### Task
Print each entry word for word without images.

[Saved data entries]
■ ■ ■

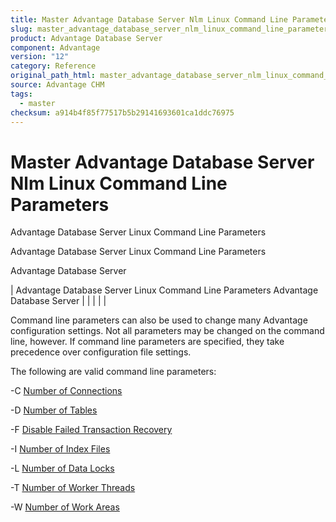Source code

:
 ```yaml
---
title: Master Advantage Database Server Nlm Linux Command Line Parameters
slug: master_advantage_database_server_nlm_linux_command_line_parameters
product: Advantage Database Server
component: Advantage
version: "12"
category: Reference
original_path_html: master_advantage_database_server_nlm_linux_command_line_parameters.htm
source: Advantage CHM
tags:
  - master
checksum: a914b4f85f77517b5b29141693601ca1ddc76975
---
```


# Master Advantage Database Server Nlm Linux Command Line Parameters

Advantage Database Server Linux Command Line Parameters

Advantage Database Server Linux Command Line Parameters

Advantage Database Server

| Advantage Database Server Linux Command Line Parameters  Advantage Database Server |  |  |  |  |

Command line parameters can also be used to change many Advantage configuration settings. Not all parameters may be changed on the command line, however. If command line parameters are specified, they take precedence over configuration file settings.

The following are valid command line parameters:

-C [Number of Connections](master_number_of_connections_c_.md)

-D [Number of Tables](master_number_of_tables_d_.md)

-F [Disable Failed Transaction Recovery](master_disable_failed_transaction_recovery_f_.md)

-I [Number of Index Files](master_number_of_index_files_i_.md)

-L [Number of Data Locks](master_number_of_data_locks_l_.md)

-T [Number of Worker Threads](master_number_of_worker_threads_t_.md)

-W [Number of Work Areas](master_number_of_work_areas_w_.md)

■ ■ ■

### Result
Source code

:
 ```yaml
---
title: Master Advantage Database Server Nlm Linux Command Line Parameters
slug: master_advantage_database_server_nlm_linux_command_line_parameters
product: Advantage Database Server
component: Advantage
version: "12"
category: Reference
original_path_html: master_advantage_database_server_nlm_linux_command_line_parameters.htm
source: Advantage CHM
tags:
  - master
checksum: a914b4f85f77517b5b29141693601ca1ddc76975
---
```


# Master Advantage Database Server Nlm Linux Command Line Parameters

Advantage Database Server Linux Command Line Parameters

Advantage Database Server Linux Command Line Parameters

Advantage Database Server

| Advantage Database Server Linux Command Line Parameters  Advantage Database Server |  |  |  |  |

Command line parameters can also be used to change many Advantage configuration settings. Not all parameters may be changed on the command line, however. If command line parameters are specified, they take precedence over configuration file settings.

The following are valid command line parameters:

-C [Number of Connections](master_number_of_connections_c_.md)

-D [Number of Tables](master_number_of_tables_d_.md)

-F [Disable Failed Transaction Recovery](master_disable_failed_transaction_recovery_f_.md)

-I [Number of Index Files](master_number_of_index_files_i_.md)

-L [Number of Data Locks](master_number_of_data_locks_l_.md)

-T [Number of Worker Threads](master_number_of_worker_threads_t_.md)

-W [Number of Work Areas](master_number_of_work_areas_w_.md)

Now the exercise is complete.